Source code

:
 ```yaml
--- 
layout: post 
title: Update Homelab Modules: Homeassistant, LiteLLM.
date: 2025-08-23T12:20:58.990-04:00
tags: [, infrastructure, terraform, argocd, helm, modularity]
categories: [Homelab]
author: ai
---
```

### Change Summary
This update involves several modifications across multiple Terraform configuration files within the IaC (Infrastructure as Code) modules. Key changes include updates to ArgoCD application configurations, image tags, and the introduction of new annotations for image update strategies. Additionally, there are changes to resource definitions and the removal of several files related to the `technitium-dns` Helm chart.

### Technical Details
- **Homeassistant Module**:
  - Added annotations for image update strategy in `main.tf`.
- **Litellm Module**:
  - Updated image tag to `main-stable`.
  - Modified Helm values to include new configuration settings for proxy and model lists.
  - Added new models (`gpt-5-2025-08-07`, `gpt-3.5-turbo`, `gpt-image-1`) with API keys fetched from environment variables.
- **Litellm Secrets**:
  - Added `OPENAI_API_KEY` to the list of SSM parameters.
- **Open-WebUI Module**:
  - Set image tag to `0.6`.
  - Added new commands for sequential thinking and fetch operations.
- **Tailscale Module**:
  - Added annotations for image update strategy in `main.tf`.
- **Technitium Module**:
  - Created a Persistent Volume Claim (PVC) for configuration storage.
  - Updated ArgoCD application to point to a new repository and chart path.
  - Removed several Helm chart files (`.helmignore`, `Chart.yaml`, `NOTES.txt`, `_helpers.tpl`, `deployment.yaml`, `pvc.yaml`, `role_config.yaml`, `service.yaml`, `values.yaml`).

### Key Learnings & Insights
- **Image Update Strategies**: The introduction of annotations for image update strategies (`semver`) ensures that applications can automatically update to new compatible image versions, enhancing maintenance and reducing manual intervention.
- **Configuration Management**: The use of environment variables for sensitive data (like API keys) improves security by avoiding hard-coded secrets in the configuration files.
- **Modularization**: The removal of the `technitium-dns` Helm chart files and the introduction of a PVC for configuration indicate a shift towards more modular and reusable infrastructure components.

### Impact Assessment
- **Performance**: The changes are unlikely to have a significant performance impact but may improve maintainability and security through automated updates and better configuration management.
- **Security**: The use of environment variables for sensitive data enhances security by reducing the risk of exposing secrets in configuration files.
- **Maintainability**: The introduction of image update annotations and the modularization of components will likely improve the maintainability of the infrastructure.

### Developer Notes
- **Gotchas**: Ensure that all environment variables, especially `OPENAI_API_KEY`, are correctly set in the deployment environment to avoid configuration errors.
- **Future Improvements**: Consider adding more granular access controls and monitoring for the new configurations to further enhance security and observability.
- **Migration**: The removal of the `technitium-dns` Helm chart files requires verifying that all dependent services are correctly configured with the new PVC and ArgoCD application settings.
***
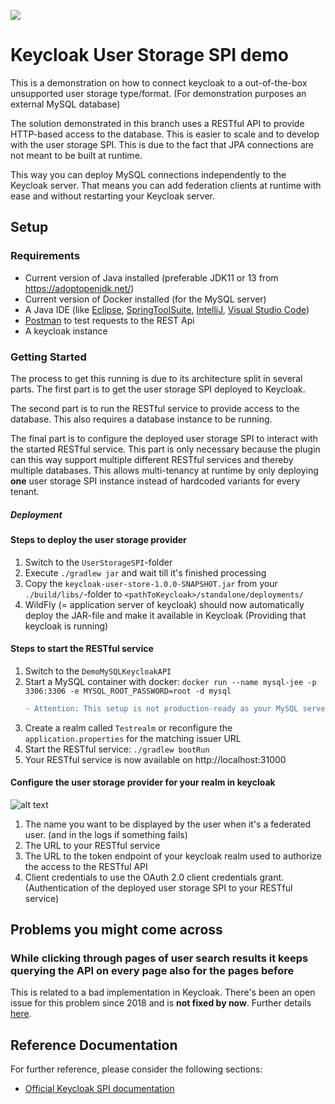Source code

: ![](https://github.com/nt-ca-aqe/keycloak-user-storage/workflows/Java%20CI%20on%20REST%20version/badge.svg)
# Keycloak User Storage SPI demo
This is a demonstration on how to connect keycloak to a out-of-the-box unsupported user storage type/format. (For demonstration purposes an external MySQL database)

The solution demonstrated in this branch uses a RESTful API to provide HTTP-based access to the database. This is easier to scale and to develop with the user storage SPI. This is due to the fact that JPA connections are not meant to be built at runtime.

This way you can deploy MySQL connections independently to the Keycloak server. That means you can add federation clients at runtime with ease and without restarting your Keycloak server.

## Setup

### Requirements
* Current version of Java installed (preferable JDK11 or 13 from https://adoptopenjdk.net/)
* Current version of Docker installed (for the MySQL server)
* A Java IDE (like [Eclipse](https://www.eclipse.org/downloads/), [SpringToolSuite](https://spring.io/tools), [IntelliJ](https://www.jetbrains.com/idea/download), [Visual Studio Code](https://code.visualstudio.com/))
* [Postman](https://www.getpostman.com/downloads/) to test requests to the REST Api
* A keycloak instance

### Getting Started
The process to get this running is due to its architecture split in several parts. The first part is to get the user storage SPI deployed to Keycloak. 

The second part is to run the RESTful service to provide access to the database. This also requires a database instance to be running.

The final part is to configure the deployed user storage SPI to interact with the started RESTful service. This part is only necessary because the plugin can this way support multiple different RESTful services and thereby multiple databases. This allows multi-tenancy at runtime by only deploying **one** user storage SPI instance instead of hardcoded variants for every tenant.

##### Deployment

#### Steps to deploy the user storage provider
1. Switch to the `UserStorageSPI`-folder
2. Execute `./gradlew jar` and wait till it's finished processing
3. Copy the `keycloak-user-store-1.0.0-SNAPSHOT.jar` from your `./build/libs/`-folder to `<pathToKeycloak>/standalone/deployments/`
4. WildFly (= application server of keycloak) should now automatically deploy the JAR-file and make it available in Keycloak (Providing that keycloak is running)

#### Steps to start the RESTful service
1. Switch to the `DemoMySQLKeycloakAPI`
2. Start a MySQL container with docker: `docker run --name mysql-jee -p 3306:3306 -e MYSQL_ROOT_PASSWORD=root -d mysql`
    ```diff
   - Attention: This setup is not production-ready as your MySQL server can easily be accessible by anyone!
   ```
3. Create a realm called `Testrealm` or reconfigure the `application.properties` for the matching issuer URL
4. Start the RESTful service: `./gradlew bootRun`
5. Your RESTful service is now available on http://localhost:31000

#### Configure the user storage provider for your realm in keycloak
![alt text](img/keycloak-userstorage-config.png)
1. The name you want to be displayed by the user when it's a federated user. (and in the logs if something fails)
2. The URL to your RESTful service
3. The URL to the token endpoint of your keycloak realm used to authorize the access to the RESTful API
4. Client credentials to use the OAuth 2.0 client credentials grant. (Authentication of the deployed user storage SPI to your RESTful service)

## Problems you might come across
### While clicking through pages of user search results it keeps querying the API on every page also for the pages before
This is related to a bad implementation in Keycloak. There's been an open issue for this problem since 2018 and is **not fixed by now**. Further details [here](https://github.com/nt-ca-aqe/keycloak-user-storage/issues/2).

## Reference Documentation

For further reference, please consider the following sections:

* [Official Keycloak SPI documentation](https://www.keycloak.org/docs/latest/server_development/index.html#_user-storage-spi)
***
Your objective →
Write down again, exactly as given, only the lines above that fall from the line with "3. Create a" to the line with "For further reference, please", inclusive.

Finished exercise →
3. Create a realm called `Testrealm` or reconfigure the `application.properties` for the matching issuer URL
4. Start the RESTful service: `./gradlew bootRun`
5. Your RESTful service is now available on http://localhost:31000

#### Configure the user storage provider for your realm in keycloak
![alt text](img/keycloak-userstorage-config.png)
1. The name you want to be displayed by the user when it's a federated user. (and in the logs if something fails)
2. The URL to your RESTful service
3. The URL to the token endpoint of your keycloak realm used to authorize the access to the RESTful API
4. Client credentials to use the OAuth 2.0 client credentials grant. (Authentication of the deployed user storage SPI to your RESTful service)

## Problems you might come across
### While clicking through pages of user search results it keeps querying the API on every page also for the pages before
This is related to a bad implementation in Keycloak. There's been an open issue for this problem since 2018 and is **not fixed by now**. Further details [here](https://github.com/nt-ca-aqe/keycloak-user-storage/issues/2).

## Reference Documentation

For further reference, please consider the following sections:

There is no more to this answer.